- _MATERIAL TO PROCESS_

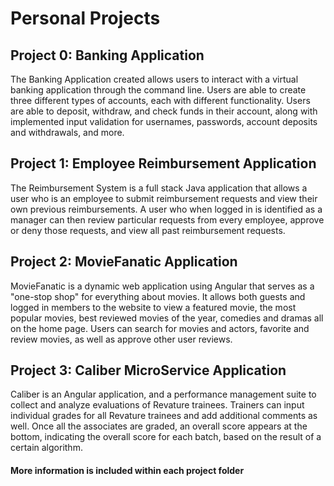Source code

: # Personal Projects

## Project 0: Banking Application
The Banking Application created allows users to interact with a virtual banking application through the command line. Users are able to create three different types of accounts, each with different functionality. Users are able to deposit, withdraw, and check funds in their account, along with implemented input validation for usernames, passwords, account deposits and withdrawals, and more.
## Project 1: Employee Reimbursement Application
The Reimbursement System is a full stack Java application that allows a user who is an employee to submit reimbursement requests and view their own previous reimbursements. A user who when logged in is identified as a manager can then review particular requests from every employee, approve or deny those requests, and view all past reimbursement requests.
## Project 2: MovieFanatic Application
MovieFanatic is a dynamic web application using Angular that serves as a "one-stop shop" for everything about movies. It allows both guests and logged in members to the website to view a featured movie, the most popular movies, best reviewed movies of the year, comedies and dramas all on the home page. Users can search for movies and actors, favorite and review movies, as well as approve other user reviews.
## Project 3: Caliber MicroService Application
Caliber is an Angular application, and a performance management suite to collect and analyze evaluations of Revature trainees. Trainers can input individual grades for all Revature trainees and add additional comments as well. Once all the associates are graded, an overall score appears at the bottom, indicating the overall score for each batch, based on the result of a certain algorithm.

#### More information is included within each project folder
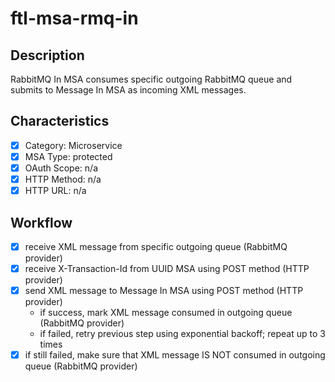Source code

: # ftl-msa-rmq-in

## Description

RabbitMQ In MSA consumes specific outgoing RabbitMQ queue
and submits to Message In MSA as incoming XML messages.

## Characteristics

- [x] Category: Microservice
- [x] MSA Type: protected
- [x] OAuth Scope: n/a
- [x] HTTP Method: n/a
- [x] HTTP URL: n/a

## Workflow

- [x] receive XML message from specific outgoing queue (RabbitMQ provider)
- [x] receive X-Transaction-Id from UUID MSA using POST method (HTTP provider)
- [x] send XML message to Message In MSA using POST method (HTTP provider)
  * if success, mark XML message consumed in outgoing queue (RabbitMQ provider)
  * if failed, retry previous step using exponential backoff; repeat up to 3 times
- [x] if still failed, make sure that XML message IS NOT consumed in outgoing queue (RabbitMQ provider)
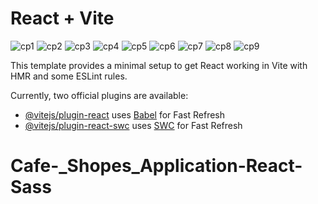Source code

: # React + Vite

![cp1](https://github.com/masudfcs1/Cafe_Shopes_Application-React-Sass/assets/57311382/bf7ed734-3ec5-41bc-ae2e-6f428db2c2a0)
![cp2](https://github.com/masudfcs1/Cafe_Shopes_Application-React-Sass/assets/57311382/d27eeb99-5e04-41a1-bd3e-8b2af8244f44)
![cp3](https://github.com/masudfcs1/Cafe_Shopes_Application-React-Sass/assets/57311382/47a29e89-13b7-4a08-b128-699e1bb578c6)
![cp4](https://github.com/masudfcs1/Cafe_Shopes_Application-React-Sass/assets/57311382/4ebaeb8f-e785-4019-9784-394b364ed627)
![cp5](https://github.com/masudfcs1/Cafe_Shopes_Application-React-Sass/assets/57311382/bab20daf-1400-429b-9b72-578e1d213ae0)
![cp6](https://github.com/masudfcs1/Cafe_Shopes_Application-React-Sass/assets/57311382/93c01872-cb24-4c85-80ea-e7599b011573)
![cp7](https://github.com/masudfcs1/Cafe_Shopes_Application-React-Sass/assets/57311382/9e1cd3c3-52f8-4b4f-a7fc-5cac5af00ae9)
![cp8](https://github.com/masudfcs1/Cafe_Shopes_Application-React-Sass/assets/57311382/6fc8485c-d873-4206-a2d1-5d9fa63648a7)
![cp9](https://github.com/masudfcs1/Cafe_Shopes_Application-React-Sass/assets/57311382/944957f1-a62d-4b41-8941-717e969cb841)

This template provides a minimal setup to get React working in Vite with HMR and some ESLint rules.

Currently, two official plugins are available:

- [@vitejs/plugin-react](https://github.com/vitejs/vite-plugin-react/blob/main/packages/plugin-react/README.md) uses [Babel](https://babeljs.io/) for Fast Refresh
- [@vitejs/plugin-react-swc](https://github.com/vitejs/vite-plugin-react-swc) uses [SWC](https://swc.rs/) for Fast Refresh

# Cafe-\_Shopes_Application-React-Sass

- _WHAT IS NEEDED_
Please transcribe the listing above verbatim and exclude every picture.

- _EXERCISE OUTPUT_
Source code

: # Personal Projects

## Project 0: Banking Application
The Banking Application created allows users to interact with a virtual banking application through the command line. Users are able to create three different types of accounts, each with different functionality. Users are able to deposit, withdraw, and check funds in their account, along with implemented input validation for usernames, passwords, account deposits and withdrawals, and more.
## Project 1: Employee Reimbursement Application
The Reimbursement System is a full stack Java application that allows a user who is an employee to submit reimbursement requests and view their own previous reimbursements. A user who when logged in is identified as a manager can then review particular requests from every employee, approve or deny those requests, and view all past reimbursement requests.
## Project 2: MovieFanatic Application
MovieFanatic is a dynamic web application using Angular that serves as a "one-stop shop" for everything about movies. It allows both guests and logged in members to the website to view a featured movie, the most popular movies, best reviewed movies of the year, comedies and dramas all on the home page. Users can search for movies and actors, favorite and review movies, as well as approve other user reviews.
## Project 3: Caliber MicroService Application
Caliber is an Angular application, and a performance management suite to collect and analyze evaluations of Revature trainees. Trainers can input individual grades for all Revature trainees and add additional comments as well. Once all the associates are graded, an overall score appears at the bottom, indicating the overall score for each batch, based on the result of a certain algorithm.

#### More information is included within each project folder
Source code

: # ftl-msa-rmq-in

## Description

RabbitMQ In MSA consumes specific outgoing RabbitMQ queue
and submits to Message In MSA as incoming XML messages.

## Characteristics

- [x] Category: Microservice
- [x] MSA Type: protected
- [x] OAuth Scope: n/a
- [x] HTTP Method: n/a
- [x] HTTP URL: n/a

## Workflow

- [x] receive XML message from specific outgoing queue (RabbitMQ provider)
- [x] receive X-Transaction-Id from UUID MSA using POST method (HTTP provider)
- [x] send XML message to Message In MSA using POST method (HTTP provider)
  * if success, mark XML message consumed in outgoing queue (RabbitMQ provider)
  * if failed, retry previous step using exponential backoff; repeat up to 3 times
- [x] if still failed, make sure that XML message IS NOT consumed in outgoing queue (RabbitMQ provider)
Source code

: # React + Vite

![cp1](https://github.com/masudfcs1/Cafe_Shopes_Application-React-Sass/assets/57311382/bf7ed734-3ec5-41bc-ae2e-6f428db2c2a0)
![cp2](https://github.com/masudfcs1/Cafe_Shopes_Application-React-Sass/assets/57311382/d27eeb99-5e04-41a1-bd3e-8b2af8244f44)
![cp3](https://github.com/masudfcs1/Cafe_Shopes_Application-React-Sass/assets/57311382/47a29e89-13b7-4a08-b128-699e1bb578c6)
![cp4](https://github.com/masudfcs1/Cafe_Shopes_Application-React-Sass/assets/57311382/4ebaeb8f-e785-4019-9784-394b364ed627)
![cp5](https://github.com/masudfcs1/Cafe_Shopes_Application-React-Sass/assets/57311382/bab20daf-1400-429b-9b72-578e1d213ae0)
![cp6](https://github.com/masudfcs1/Cafe_Shopes_Application-React-Sass/assets/57311382/93c01872-cb24-4c85-80ea-e7599b011573)
![cp7](https://github.com/masudfcs1/Cafe_Shopes_Application-React-Sass/assets/57311382/9e1cd3c3-52f8-4b4f-a7fc-5cac5af00ae9)
![cp8](https://github.com/masudfcs1/Cafe_Shopes_Application-React-Sass/assets/57311382/6fc8485c-d873-4206-a2d1-5d9fa63648a7)
![cp9](https://github.com/masudfcs1/Cafe_Shopes_Application-React-Sass/assets/57311382/944957f1-a62d-4b41-8941-717e969cb841)

This template provides a minimal setup to get React working in Vite with HMR and some ESLint rules.

Currently, two official plugins are available:

- [@vitejs/plugin-react](https://github.com/vitejs/vite-plugin-react/blob/main/packages/plugin-react/README.md) uses [Babel](https://babeljs.io/) for Fast Refresh
- [@vitejs/plugin-react-swc](https://github.com/vitejs/vite-plugin-react-swc) uses [SWC](https://swc.rs/) for Fast Refresh

# Cafe-\_Shopes_Application-React-Sass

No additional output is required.